_PROBLEM TO WORK ON:_ Compute how many lines in the records below contain the string "hand" and give that number without other output.

_DATASET RECORDS:_

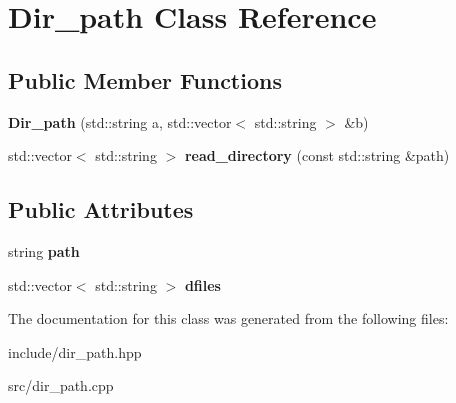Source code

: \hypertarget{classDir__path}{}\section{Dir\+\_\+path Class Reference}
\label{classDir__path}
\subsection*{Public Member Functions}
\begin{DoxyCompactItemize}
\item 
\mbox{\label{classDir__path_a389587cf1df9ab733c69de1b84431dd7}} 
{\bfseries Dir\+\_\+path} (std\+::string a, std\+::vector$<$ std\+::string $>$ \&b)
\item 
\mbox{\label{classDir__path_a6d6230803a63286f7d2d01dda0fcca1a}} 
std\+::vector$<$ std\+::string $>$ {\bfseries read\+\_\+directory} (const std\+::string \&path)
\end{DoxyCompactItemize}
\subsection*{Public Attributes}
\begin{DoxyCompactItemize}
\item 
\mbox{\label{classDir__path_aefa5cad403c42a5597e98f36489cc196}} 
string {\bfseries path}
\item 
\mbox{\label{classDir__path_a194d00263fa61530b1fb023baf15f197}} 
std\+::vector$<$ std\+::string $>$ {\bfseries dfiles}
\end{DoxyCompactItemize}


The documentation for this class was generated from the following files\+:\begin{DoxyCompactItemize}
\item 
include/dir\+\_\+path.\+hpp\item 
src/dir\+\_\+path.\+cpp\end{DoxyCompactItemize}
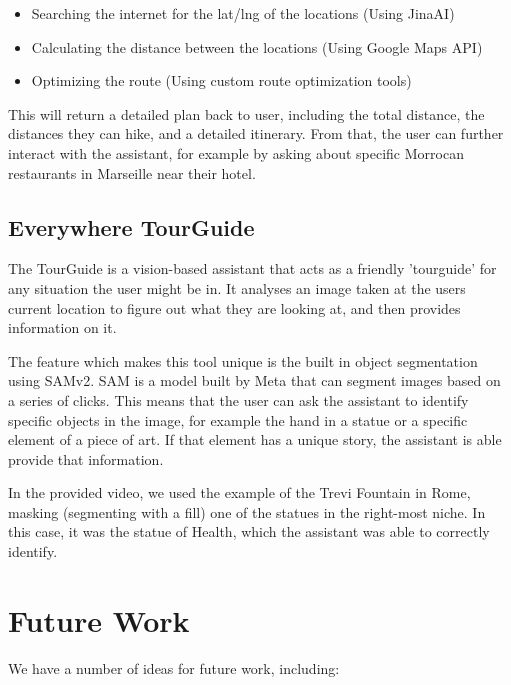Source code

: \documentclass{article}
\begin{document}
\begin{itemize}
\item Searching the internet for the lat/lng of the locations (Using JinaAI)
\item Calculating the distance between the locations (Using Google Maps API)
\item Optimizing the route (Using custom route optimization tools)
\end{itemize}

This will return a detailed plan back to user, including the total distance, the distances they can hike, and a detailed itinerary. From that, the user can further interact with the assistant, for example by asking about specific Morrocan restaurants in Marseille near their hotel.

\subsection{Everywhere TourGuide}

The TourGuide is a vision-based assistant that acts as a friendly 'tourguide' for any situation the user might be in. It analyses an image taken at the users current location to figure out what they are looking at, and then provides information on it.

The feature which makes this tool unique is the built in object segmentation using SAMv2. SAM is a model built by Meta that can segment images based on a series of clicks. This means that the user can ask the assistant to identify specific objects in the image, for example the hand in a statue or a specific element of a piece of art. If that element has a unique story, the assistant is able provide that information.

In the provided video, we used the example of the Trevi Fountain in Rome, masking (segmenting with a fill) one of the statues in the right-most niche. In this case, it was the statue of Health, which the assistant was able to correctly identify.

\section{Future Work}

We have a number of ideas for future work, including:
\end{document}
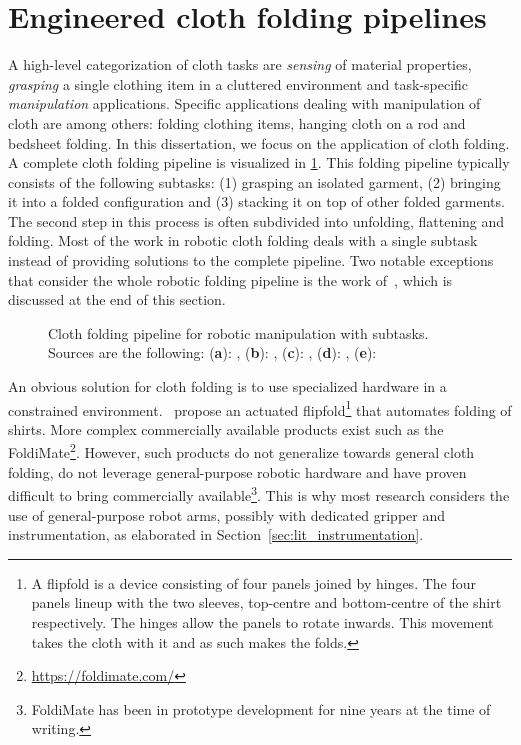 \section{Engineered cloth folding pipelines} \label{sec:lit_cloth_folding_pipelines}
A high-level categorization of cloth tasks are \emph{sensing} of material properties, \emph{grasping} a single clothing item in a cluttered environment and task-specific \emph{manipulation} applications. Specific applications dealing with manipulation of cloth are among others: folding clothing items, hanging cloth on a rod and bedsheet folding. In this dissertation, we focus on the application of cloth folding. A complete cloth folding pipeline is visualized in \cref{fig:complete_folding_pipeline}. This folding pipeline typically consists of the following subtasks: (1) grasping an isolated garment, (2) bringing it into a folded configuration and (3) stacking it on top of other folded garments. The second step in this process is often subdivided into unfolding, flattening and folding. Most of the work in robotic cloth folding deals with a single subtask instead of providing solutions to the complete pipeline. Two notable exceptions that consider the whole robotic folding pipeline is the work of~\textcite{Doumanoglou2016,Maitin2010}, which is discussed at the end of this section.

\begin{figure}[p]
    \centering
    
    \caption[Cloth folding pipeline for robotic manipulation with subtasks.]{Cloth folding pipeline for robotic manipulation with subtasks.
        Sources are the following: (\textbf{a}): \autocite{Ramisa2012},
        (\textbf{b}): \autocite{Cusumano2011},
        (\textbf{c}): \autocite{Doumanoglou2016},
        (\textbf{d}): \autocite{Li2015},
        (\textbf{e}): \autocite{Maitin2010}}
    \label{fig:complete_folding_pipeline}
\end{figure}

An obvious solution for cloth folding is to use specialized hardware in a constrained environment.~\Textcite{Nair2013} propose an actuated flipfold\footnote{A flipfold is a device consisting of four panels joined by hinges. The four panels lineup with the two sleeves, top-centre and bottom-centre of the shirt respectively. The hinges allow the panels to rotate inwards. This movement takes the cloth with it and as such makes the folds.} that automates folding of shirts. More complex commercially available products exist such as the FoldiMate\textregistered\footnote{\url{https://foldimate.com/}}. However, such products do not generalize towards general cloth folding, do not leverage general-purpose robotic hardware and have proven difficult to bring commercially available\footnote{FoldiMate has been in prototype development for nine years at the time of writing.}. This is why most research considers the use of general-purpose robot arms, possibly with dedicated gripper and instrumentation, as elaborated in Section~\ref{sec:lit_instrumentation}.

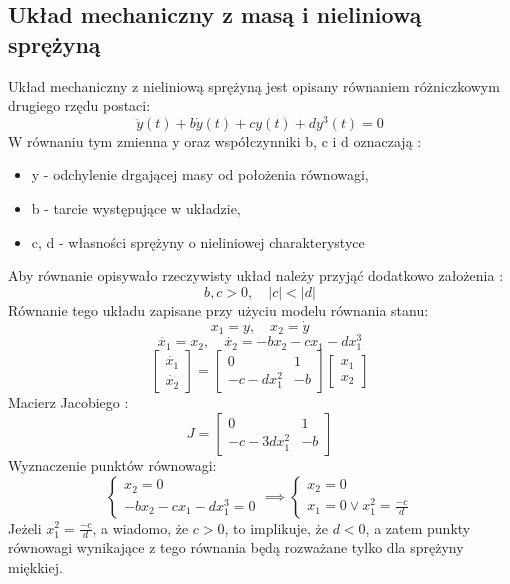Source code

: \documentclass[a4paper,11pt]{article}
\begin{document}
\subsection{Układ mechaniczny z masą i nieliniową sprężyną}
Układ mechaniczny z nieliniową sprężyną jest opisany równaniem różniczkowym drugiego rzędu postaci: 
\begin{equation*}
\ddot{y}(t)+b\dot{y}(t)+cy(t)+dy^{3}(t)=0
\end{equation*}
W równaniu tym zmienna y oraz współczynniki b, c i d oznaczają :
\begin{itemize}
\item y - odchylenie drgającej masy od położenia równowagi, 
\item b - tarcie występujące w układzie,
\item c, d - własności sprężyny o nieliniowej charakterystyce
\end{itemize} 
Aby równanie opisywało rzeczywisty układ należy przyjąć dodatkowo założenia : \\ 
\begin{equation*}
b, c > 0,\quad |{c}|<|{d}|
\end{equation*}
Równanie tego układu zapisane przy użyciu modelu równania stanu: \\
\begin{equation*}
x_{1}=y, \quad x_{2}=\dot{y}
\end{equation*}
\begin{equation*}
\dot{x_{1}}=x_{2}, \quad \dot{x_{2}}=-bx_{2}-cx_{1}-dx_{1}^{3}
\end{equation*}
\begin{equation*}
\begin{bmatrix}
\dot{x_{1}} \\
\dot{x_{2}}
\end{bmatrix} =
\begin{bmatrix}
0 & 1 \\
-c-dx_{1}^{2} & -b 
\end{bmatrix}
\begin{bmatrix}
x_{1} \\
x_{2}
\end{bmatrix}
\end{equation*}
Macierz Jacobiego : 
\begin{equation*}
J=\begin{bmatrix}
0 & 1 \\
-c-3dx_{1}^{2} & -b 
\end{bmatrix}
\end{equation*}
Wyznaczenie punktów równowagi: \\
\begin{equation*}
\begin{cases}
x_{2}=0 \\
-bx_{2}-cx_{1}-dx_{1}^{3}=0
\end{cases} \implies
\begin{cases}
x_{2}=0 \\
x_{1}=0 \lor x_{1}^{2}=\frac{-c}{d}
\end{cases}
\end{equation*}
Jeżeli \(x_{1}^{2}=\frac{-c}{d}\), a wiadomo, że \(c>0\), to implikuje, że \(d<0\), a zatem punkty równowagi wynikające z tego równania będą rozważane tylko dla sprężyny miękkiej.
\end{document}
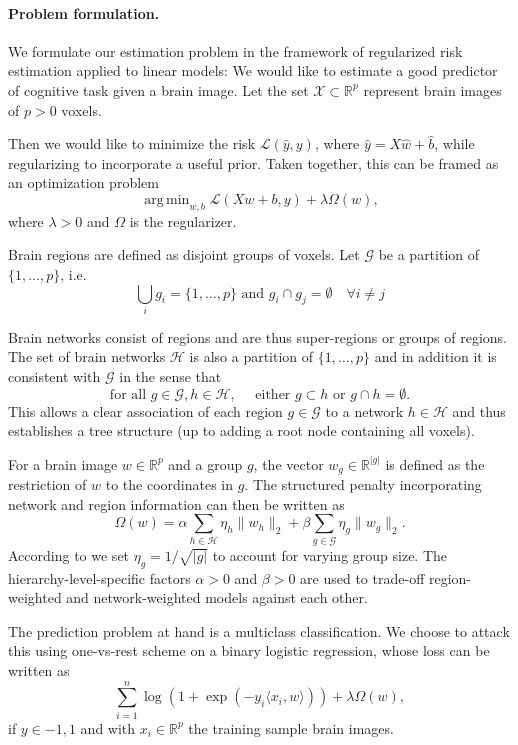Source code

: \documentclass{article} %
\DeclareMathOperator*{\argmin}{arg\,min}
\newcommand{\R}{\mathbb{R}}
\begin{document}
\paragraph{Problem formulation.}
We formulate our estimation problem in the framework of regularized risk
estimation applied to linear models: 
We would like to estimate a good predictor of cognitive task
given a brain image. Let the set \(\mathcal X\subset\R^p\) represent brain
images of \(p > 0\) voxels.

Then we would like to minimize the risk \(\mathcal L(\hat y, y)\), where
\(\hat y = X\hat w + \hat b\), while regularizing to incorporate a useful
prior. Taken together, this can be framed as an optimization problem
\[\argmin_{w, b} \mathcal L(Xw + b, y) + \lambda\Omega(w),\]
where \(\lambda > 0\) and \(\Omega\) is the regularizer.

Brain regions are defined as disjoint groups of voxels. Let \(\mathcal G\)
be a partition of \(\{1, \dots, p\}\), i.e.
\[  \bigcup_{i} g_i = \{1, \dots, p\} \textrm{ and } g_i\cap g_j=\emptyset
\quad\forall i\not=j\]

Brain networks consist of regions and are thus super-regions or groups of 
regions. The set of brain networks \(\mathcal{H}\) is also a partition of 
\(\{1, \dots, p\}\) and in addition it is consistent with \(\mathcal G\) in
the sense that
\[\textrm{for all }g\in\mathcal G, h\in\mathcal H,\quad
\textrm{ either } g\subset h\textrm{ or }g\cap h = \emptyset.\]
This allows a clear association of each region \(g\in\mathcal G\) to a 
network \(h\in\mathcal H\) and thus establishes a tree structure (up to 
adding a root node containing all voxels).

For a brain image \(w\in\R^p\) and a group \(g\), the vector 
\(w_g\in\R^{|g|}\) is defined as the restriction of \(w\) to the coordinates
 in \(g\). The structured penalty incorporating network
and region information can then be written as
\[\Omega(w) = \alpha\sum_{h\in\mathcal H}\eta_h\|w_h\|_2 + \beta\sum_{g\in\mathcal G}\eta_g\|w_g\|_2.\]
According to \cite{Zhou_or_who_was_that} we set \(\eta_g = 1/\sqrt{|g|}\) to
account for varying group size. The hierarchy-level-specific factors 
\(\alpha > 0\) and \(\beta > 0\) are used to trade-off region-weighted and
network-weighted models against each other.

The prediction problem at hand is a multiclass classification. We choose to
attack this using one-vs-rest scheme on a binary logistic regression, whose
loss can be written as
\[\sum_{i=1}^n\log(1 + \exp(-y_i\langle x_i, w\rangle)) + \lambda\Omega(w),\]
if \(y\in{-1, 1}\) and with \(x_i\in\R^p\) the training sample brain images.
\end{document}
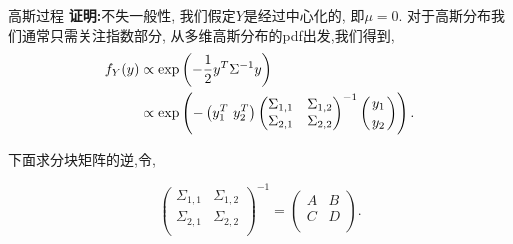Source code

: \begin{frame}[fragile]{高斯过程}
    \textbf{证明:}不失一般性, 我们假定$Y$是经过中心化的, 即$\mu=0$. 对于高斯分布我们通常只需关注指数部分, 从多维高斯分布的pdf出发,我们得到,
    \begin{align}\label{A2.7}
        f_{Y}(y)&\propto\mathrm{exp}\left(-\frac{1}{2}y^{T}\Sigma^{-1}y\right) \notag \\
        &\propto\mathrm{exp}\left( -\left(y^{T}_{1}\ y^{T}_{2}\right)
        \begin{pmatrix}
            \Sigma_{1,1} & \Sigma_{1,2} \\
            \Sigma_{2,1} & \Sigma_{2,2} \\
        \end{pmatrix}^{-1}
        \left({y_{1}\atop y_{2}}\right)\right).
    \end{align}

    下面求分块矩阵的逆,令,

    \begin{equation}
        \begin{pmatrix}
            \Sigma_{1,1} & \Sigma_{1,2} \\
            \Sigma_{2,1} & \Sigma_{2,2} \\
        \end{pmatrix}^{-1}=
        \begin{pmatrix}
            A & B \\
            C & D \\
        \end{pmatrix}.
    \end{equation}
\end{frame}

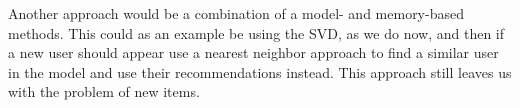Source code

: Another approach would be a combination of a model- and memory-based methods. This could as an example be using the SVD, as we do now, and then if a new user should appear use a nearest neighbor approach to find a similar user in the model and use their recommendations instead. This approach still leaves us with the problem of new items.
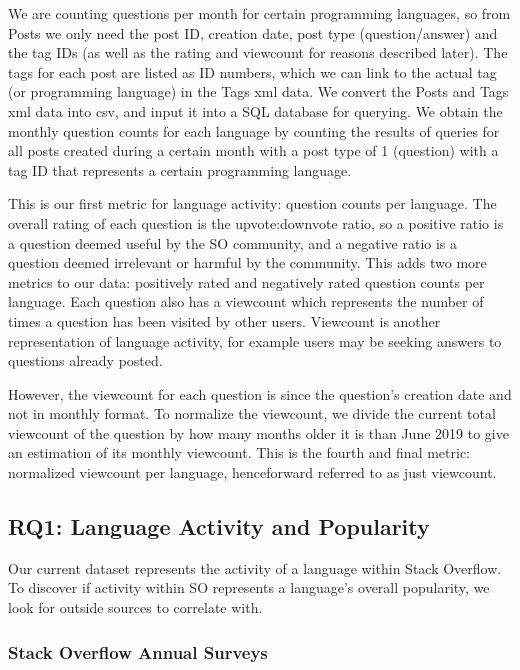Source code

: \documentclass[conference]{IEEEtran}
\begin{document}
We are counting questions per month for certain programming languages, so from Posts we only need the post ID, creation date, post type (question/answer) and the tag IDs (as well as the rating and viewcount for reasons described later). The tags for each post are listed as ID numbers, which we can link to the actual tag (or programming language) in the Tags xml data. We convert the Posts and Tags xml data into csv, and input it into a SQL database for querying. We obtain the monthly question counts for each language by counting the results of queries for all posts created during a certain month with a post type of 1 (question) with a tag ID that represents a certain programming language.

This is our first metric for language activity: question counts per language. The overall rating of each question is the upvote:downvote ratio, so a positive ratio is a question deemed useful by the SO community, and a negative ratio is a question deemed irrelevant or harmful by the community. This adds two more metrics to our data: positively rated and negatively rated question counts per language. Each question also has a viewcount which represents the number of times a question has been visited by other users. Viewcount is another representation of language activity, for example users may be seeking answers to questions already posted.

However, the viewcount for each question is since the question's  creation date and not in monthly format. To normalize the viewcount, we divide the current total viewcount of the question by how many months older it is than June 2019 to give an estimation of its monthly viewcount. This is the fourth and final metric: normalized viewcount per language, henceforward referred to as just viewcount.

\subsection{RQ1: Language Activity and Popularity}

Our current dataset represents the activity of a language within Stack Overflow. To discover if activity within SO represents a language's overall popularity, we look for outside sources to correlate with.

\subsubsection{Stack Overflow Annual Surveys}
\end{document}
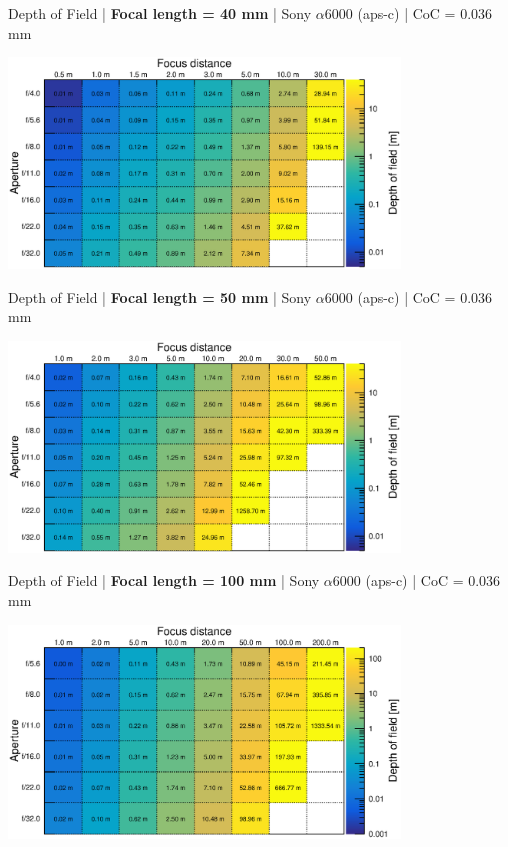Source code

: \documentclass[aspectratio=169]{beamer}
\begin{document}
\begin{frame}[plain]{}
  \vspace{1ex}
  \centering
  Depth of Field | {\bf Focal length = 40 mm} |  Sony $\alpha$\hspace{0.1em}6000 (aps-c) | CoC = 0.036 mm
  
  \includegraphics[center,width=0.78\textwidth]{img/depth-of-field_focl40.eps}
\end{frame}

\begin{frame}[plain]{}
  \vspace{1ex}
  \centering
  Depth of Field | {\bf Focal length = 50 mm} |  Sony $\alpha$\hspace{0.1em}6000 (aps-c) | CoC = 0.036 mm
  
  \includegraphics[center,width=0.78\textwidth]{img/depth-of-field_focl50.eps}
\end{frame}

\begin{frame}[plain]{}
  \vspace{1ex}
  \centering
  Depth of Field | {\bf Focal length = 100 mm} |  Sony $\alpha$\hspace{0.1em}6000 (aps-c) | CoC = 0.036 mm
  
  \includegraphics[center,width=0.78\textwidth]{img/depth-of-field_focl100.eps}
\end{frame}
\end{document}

_THE ANSWER:_ 2